In another embodiment, as shown in fig. 2, the charge-deriving members 111 are plural and are uniformly distributed on the conductive area of the antenna receiving end 11. Because static electricity usually accumulates in the clearance area 13 and travels back and forth, the charge derivation parts 111 uniformly distributed on the conductive area of the antenna receiving end 11 can rapidly derive the static charge moving to the position, so as to improve the static electricity derivation efficiency, i.e., improve the static electricity safety performance of the antenna module 1 and the electronic device 2.
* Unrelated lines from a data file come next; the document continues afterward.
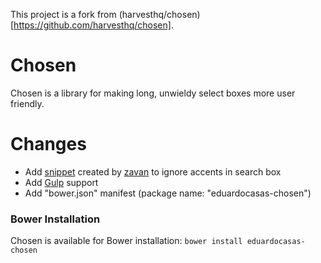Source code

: This project is a fork from (harvesthq/chosen)[https://github.com/harvesthq/chosen].

# Chosen

Chosen is a library for making long, unwieldy select boxes more user friendly.

# Changes

* Add [snippet](https://github.com/harvesthq/chosen/issues/536#issuecomment-14119755) created by [zavan](zavan) to ignore accents in search box 
* Add [Gulp](http://gulpjs.com/) support
* Add "bower.json" manifest (package name: "eduardocasas-chosen")

### Bower Installation

Chosen is available for Bower installation:
`bower install eduardocasas-chosen`
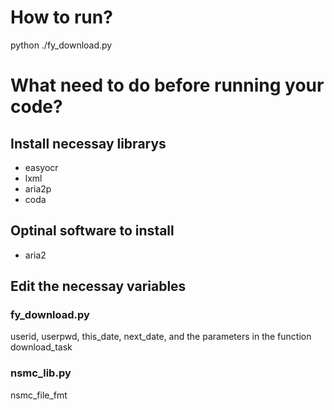 # How to run?
python ./fy_download.py  
# What need to do before running your code?
## Install necessay librarys  
- easyocr
- lxml
- aria2p
- coda
## Optinal software to install  
- aria2
## Edit the necessay variables
### fy_download.py  
userid, userpwd, this_date, next_date, and the parameters in the function download_task
### nsmc_lib.py
nsmc_file_fmt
Since the more the electrostatic charge is accumulated, the more its energy is, and the less the accumulation, the less the energy is. The larger the distance between the first vertex 1111 and the second vertex 1211 is, more accumulated charges are needed to generate the arc discharge, that is, the accumulated electrostatic charges continuously move away in the clearance area 13, which forms a safety hazard and affects the quality of the radio frequency receiving and transmitting signals, thereby affecting the communication. On the contrary, the smaller the distance between the first vertex angle 1111 and the second vertex angle 1211 is, the smaller the accumulated small amount of electric charges can be discharged by the arc discharge, and the closer the distance between the first vertex angle 1111 and the second vertex angle 1211 is, the better the discharging timeliness is. In the above embodiment, the preset distance d between the first vertex angle 1111 and the second vertex angle 1211 is less than or equal to 1.2 mm, so as to improve the discharging efficiency between the first vertex angle 1111 and the second vertex angle 1211 and avoid the accumulation of excessive electrostatic charges. Alternatively, the preset distance d may also be less than or equal to 1 mm, so as to further improve the electrostatic discharge efficiency according to the actual situation, and the disclosure does not limit the specific value of the preset distance d.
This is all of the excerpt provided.